ASSIGNED TASK: Say how many lines below contain the word "VSDMOEA". The number is the entire reply.
------------------------------------------------------------------------
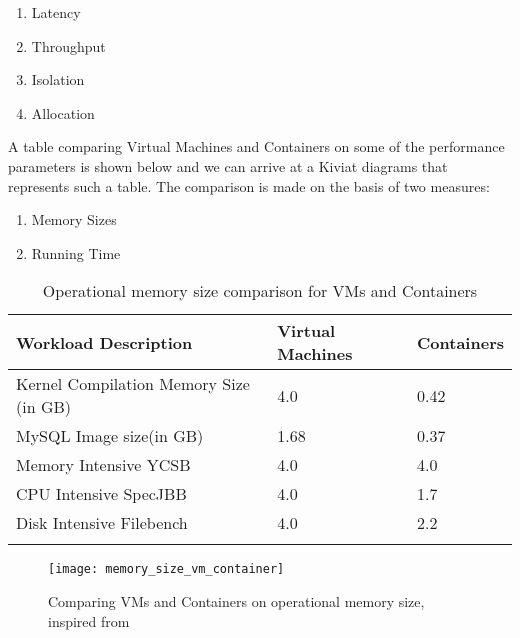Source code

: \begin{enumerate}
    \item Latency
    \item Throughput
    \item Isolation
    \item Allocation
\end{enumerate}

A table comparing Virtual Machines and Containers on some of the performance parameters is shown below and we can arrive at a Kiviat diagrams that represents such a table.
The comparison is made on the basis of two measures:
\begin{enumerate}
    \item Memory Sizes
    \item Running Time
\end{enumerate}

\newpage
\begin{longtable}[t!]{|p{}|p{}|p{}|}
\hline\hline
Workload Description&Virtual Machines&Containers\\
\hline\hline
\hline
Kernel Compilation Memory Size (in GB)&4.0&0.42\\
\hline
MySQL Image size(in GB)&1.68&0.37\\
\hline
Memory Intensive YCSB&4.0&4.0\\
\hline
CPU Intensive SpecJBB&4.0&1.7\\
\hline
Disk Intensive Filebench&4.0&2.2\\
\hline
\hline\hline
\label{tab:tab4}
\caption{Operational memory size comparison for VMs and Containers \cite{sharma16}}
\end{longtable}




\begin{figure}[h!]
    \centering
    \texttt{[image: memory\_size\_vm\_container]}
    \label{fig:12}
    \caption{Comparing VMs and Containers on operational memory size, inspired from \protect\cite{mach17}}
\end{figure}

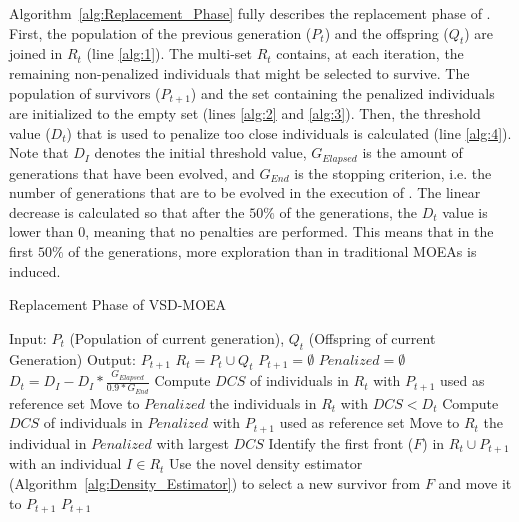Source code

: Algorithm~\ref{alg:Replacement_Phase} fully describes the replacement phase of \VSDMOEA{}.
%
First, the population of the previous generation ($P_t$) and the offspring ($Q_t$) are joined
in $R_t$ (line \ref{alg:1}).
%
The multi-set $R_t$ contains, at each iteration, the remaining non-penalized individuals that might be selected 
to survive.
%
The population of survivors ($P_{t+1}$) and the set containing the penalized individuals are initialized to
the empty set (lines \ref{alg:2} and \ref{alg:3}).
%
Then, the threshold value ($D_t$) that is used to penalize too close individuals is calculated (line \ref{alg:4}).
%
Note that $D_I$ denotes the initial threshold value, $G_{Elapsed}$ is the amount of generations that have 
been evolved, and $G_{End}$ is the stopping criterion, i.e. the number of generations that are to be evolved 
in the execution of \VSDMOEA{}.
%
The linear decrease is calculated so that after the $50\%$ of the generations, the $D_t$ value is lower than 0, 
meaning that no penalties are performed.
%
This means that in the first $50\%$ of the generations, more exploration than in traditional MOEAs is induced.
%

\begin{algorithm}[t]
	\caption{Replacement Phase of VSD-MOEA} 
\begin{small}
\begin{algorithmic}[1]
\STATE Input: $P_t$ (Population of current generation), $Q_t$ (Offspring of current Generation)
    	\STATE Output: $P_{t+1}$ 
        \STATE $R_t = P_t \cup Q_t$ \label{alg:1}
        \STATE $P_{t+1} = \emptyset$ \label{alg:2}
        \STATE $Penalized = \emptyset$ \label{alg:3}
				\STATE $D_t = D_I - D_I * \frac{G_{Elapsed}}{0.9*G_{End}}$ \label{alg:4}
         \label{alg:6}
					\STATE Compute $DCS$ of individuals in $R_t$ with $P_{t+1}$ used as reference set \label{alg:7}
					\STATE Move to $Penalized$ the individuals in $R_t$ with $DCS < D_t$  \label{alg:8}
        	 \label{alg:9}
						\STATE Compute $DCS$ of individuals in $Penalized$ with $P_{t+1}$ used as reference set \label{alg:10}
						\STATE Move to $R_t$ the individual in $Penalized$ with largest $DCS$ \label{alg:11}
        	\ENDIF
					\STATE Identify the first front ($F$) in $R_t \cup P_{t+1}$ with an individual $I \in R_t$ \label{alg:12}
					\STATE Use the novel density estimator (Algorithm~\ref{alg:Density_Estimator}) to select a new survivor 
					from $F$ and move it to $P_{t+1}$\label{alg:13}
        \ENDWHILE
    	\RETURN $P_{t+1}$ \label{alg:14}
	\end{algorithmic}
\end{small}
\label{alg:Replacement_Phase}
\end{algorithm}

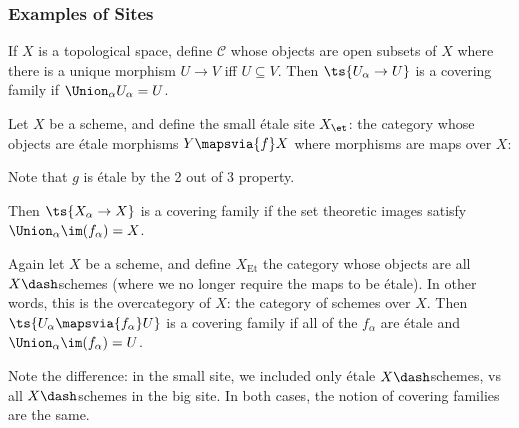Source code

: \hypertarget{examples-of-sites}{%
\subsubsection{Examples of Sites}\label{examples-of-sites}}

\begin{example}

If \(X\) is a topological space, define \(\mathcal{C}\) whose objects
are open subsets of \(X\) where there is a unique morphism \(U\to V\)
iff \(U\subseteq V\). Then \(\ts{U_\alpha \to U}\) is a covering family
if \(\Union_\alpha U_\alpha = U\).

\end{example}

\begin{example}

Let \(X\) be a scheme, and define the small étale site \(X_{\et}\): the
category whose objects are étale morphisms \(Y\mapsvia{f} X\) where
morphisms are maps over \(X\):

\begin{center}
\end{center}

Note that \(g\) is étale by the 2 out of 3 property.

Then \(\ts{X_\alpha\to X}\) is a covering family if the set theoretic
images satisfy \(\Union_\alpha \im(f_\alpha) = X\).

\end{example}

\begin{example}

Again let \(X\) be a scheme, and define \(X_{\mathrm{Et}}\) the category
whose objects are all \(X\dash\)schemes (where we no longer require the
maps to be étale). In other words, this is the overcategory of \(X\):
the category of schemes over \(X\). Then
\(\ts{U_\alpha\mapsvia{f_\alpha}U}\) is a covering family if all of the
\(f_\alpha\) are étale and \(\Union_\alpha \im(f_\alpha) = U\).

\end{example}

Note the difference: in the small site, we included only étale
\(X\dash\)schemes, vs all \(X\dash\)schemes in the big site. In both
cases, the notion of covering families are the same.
------------------------------------------------------------------------
YOUR SOLUTION: 2